**EXERCISE:** When you reach the line containing "public virtual int Movimentar()" in the entries below, repeat it and each line after it exactly until the entries end.

(DATASET RECORDS Opens)

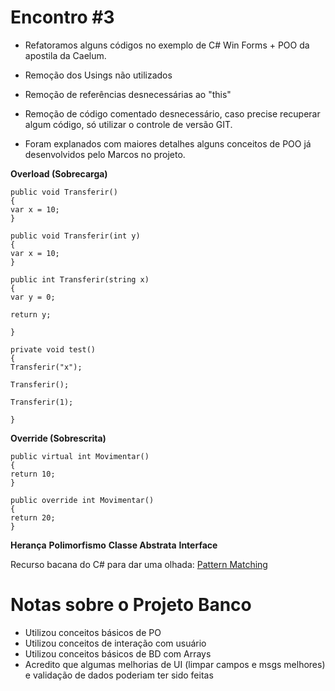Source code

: # Encontro #3

- Refatoramos alguns códigos no exemplo de C# Win Forms + POO da apostila da Caelum.

- Remoção dos Usings não utilizados

- Remoção de referências desnecessárias ao "this"

- Remoção de código comentado desnecessário, caso precise recuperar algum código, só utilizar o controle de versão GIT.

- Foram explanados com maiores detalhes alguns conceitos de POO já desenvolvidos pelo Marcos no projeto.

**Overload (Sobrecarga)**

    public void Transferir()
    {
    var x = 10;
    }
    
    public void Transferir(int y)
    {
    var x = 10;
    }
    
    public int Transferir(string x)
    {
    var y = 0;
    
    return y;
    
    }
    
    private void test()
    {
    Transferir("x");
    
    Transferir();
    
    Transferir(1);
    
    }

**Override (Sobrescrita)**

    public virtual int Movimentar()
    {
    return 10;
    }
    
    public override int Movimentar()
    {
    return 20;
    }

**Herança**
**Polimorfismo**
**Classe Abstrata**
**Interface**

Recurso bacana do C# para dar uma olhada:
[Pattern Matching](http://netcoders.com.br/csharp-7-pattern-matching/)

# Notas sobre o Projeto Banco

- Utilizou conceitos básicos de PO
- Utilizou conceitos de interação com usuário
- Utilizou conceitos básicos de BD com Arrays
- Acredito que algumas melhorias de UI (limpar campos e msgs melhores) e validação de dados poderiam ter sido feitas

(DATASET RECORDS Closes)

**ANSWER FOR THIS EXERCISE:**
    public virtual int Movimentar()
    {
    return 10;
    }
    
    public override int Movimentar()
    {
    return 20;
    }

**Herança**
**Polimorfismo**
**Classe Abstrata**
**Interface**

Recurso bacana do C# para dar uma olhada:
[Pattern Matching](http://netcoders.com.br/csharp-7-pattern-matching/)

# Notas sobre o Projeto Banco

- Utilizou conceitos básicos de PO
- Utilizou conceitos de interação com usuário
- Utilizou conceitos básicos de BD com Arrays
- Acredito que algumas melhorias de UI (limpar campos e msgs melhores) e validação de dados poderiam ter sido feitas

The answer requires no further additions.